So usually I do not like to get into the nitty gritty of my life, but I am feeling a little torn and need to express and would love any feedback!
I am a senior and while I am sad to leave my carefree, no responsibilities life of a college kid, I am also excited to get into the real world with a job, money, and real responsibilities.
I am so thankful that I have so many different opportunities for jobs out there for me, especially in this economy. Currently, I have one amazing job offer and 6 interviews lined up. Yet, many of them I do not desire. I know it sounds selfish to not care about some of the interviews, but in the end I want to be happy where I work. While working for a huge company with a great reputation is an amazing opportunity, I do not want to work 60+ hours a week and commute 2+ hours a day to work. I want a work-life balance and I am still young, I want to have fun also!
Also, most of the job opportunities I am applying for are in the Northern Virginia/DC area. While it would be fun to live in the city, after growing up in the suburbs of DC on the other side of the Potomac, I have no desire to deal with its competitive atmosphere.
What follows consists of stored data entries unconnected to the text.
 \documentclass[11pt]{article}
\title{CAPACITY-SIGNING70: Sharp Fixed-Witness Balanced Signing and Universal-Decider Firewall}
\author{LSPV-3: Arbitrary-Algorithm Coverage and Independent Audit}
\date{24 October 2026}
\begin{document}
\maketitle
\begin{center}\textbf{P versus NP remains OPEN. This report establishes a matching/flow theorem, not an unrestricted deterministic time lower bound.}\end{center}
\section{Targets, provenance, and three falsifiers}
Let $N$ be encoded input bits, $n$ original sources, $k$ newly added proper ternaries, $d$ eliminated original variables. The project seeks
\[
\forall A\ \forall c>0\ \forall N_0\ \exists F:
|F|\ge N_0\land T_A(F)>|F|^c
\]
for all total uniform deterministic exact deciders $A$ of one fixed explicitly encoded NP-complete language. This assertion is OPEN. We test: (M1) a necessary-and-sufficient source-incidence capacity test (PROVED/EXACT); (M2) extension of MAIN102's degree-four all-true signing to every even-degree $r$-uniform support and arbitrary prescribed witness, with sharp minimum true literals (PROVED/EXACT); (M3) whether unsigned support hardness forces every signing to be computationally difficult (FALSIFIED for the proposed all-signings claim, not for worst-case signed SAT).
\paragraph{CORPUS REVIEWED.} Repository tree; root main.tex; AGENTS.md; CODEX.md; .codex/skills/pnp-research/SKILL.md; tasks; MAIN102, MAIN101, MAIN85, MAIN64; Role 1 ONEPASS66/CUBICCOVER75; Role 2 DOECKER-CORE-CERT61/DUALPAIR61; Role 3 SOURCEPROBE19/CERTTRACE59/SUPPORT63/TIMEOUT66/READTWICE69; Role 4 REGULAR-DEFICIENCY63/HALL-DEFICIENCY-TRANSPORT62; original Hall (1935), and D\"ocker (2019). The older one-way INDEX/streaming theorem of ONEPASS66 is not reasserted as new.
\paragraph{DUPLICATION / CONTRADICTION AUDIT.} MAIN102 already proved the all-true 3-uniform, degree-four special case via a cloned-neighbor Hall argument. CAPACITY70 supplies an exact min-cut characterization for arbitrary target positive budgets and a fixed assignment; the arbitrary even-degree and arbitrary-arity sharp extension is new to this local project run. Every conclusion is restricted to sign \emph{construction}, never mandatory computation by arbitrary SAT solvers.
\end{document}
And after living in Richmond this summer, I believe it is where I am meant to be, at least for some point in my life.
I am struggling to push through my remaining interviews after my one today went not so great in my mind when I have such an amazing opportunity already in my hands (and it doesn't help my BFF's from the summer already accepted their offers). In the end I want to work someplace I wake up wanting to go to and love the people and culture, and feel like I already have that but am afraid I am leaving something better behind. I am going to go through the interviews and hopefully I put my best foot forward but feel like unless someone does something extremely amazing, my heart is set in Richmond.